Esta abordagem de resolução de problemas coloca bastante ênfase na definição do problema porque compreende aspetos fundamentais, tais como: (i) na definição do problema devemos ter em conta as inter-relações entre os vários intervenientes na situação; (ii) existem múltiplas perspetivas do mesmo problema – cada interveniente conta a sua história e tem acesso a informação diferente, (iii) a usual forma de iniciar a resolução de problemas apontando dedos e atribuindo culpas gera um ciclo de culpa-> medo-> encobrimento -> erros ->culpa que deve ser evitado; (iv) a forma como o problema é definido vai determinar as ações que serão desencadeadas para a sua resolução.

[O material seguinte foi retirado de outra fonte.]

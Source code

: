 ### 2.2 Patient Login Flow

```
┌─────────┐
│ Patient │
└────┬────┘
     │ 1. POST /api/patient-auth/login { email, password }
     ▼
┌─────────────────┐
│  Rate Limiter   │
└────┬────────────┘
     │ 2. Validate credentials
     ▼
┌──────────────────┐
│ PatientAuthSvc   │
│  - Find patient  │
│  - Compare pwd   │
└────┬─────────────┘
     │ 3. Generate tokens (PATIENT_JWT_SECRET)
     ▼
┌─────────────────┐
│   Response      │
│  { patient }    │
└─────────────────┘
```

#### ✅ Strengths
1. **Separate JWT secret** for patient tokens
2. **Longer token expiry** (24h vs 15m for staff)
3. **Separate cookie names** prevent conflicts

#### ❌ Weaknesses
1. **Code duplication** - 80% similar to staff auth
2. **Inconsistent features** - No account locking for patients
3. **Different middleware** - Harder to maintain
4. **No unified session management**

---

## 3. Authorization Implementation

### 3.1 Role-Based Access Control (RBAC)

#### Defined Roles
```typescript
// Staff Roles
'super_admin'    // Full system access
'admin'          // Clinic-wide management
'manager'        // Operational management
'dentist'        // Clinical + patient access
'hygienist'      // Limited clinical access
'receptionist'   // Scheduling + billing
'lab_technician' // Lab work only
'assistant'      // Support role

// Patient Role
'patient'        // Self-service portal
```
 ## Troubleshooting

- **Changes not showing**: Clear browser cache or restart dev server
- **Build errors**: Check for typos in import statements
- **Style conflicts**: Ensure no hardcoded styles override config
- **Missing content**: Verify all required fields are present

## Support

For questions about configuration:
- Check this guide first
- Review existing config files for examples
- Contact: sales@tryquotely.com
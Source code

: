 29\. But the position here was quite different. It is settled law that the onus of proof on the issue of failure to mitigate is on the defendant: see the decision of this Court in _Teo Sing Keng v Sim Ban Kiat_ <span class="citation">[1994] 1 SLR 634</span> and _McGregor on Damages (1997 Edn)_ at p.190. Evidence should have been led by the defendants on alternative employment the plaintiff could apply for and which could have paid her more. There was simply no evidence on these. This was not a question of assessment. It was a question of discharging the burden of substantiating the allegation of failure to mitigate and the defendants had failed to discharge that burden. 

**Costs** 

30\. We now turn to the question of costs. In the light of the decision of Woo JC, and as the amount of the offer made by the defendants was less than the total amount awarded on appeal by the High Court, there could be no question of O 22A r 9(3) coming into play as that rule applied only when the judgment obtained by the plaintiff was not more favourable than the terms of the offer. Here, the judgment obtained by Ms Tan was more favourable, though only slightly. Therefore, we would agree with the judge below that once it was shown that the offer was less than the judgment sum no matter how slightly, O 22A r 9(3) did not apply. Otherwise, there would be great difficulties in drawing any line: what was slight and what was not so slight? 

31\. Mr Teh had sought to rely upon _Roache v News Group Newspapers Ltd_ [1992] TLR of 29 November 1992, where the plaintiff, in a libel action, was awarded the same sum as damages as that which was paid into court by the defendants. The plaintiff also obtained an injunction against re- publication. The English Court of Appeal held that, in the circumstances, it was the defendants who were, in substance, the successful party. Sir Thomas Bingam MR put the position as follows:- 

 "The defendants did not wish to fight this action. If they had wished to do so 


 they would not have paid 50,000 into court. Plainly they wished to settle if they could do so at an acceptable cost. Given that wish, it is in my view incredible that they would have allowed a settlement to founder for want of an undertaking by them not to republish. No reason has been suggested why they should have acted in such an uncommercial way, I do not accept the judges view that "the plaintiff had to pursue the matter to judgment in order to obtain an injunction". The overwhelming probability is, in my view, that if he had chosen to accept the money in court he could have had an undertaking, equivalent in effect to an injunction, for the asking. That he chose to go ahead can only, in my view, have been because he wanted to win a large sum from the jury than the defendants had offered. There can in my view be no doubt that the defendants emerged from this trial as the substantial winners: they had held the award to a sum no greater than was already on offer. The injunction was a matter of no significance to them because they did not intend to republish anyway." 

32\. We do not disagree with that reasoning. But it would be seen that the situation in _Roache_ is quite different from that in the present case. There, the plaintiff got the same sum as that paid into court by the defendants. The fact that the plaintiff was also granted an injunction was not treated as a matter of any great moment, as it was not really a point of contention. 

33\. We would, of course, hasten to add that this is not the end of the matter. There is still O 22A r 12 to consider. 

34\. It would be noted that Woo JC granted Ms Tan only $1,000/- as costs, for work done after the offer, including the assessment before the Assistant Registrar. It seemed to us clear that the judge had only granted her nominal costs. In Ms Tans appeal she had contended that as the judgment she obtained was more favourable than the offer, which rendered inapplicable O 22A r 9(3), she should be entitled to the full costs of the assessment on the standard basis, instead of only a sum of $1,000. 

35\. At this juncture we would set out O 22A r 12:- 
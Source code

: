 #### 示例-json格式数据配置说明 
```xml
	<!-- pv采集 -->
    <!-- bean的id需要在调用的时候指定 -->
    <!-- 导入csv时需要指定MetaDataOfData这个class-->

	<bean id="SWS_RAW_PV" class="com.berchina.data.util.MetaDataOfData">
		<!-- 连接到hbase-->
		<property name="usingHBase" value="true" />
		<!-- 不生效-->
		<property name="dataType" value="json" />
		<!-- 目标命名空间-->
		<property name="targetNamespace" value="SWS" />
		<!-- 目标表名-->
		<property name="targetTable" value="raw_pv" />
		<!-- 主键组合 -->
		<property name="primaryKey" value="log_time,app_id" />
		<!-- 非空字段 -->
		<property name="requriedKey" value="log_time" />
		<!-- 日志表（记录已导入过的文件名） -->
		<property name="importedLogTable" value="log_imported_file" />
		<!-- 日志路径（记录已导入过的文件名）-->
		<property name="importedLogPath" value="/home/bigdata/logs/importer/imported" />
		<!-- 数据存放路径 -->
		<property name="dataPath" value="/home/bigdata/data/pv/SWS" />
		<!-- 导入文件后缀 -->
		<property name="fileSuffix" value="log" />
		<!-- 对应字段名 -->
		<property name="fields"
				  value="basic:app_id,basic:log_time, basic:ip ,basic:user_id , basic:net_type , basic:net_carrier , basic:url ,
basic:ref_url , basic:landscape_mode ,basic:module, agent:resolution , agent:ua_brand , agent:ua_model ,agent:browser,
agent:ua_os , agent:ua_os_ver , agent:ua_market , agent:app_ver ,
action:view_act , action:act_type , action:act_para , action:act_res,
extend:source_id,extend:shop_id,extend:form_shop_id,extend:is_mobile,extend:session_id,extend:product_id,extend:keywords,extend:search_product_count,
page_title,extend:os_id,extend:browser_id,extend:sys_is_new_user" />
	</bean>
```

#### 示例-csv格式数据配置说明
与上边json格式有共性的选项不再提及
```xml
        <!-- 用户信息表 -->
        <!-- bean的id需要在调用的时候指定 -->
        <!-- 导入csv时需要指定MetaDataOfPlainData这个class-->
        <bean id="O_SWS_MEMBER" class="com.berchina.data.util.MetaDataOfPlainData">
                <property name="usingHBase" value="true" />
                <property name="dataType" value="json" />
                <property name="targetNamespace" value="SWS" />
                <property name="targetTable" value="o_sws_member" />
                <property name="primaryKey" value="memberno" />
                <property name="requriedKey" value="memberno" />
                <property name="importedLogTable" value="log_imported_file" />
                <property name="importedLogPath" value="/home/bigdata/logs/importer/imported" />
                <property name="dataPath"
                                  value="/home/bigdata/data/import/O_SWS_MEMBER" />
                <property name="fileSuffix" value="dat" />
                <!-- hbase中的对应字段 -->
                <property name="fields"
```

Acredito que daqui a alguns anos, a situação atual pandémica que se vive no mundo vai ser usada de forma didática, tal como o Bornéu, com vários exemplos de decisões irracionais, de erros que foram cometidos por ausência de pensamento sistémico, e de definições restritivas do próprio problema.

Pensando em duas perspetivas possíveis para o problema, podemos defini-lo do ponto de vista da doença e do ponto de vista da saúde. Parece a mesma coisa, mas não é. Para começar o foco na doença implica olhar essencialmente para os hospitais e para os doentes, o foco na saúde implica pensar na saúde de todos os portugueses, física e mental e gera ações muito diferentes. Um confinamento prolongado, por exemplo, será uma medida impensável numa perspetiva de saúde (porque seria impensável colocar em risco a saúde de muitos, para tratar a doença de poucos). A perspetiva da saúde é uma perspetiva preventiva, a perspetiva da doença é curativa.

A definição do problema na perspetiva da doença tem sido mais prevalente no ocidente e no oriente a perspetiva da saúde parece prevalecer (é interessante fazer o paralelo entre a medicina oriental e ocidental onde a primeira é reconhecidamente mais holística e com mais enfoque na procura pela causa dos problemas).

Enquanto estivermos focados numa formulação bélica de luta contra a doença continuaremos a aplicar medidas do tipo ‘penso rápido’, como o confinamento – uma solução que obviamente reduz a proliferação do vírus, mas que por si só não resolve nada, podendo haver tantos confinamentos quantos os necessários até o resto do arsenal surtir efeito. Mas para o arsenal surtir precisamos de sorte – sorte para que não haja uma variante mais mortal, e para que a vacina produza efeito em todas as variantes que, entretanto, proliferam ou venham a proliferar.

Precisamos de sorte porque nos falta o engenho para perceber que isto não é uma guerra, este é maior desafio da humanidade nos últimos tempos: o de estarmos preparados para coabitar e lidar com esta e outras pandemias – não excluindo meios de luta obviamente, mas quando integrados numa estratégia global que inclua todos os intervenientes, que veja as várias perspetivas do problema e que desencadeie ações concretas que procurem melhorar a saúde da população mundial (desde erradicação da pobreza, à limitação da poluição ou do consumo animal, ou reforço do sistema imunitário da população).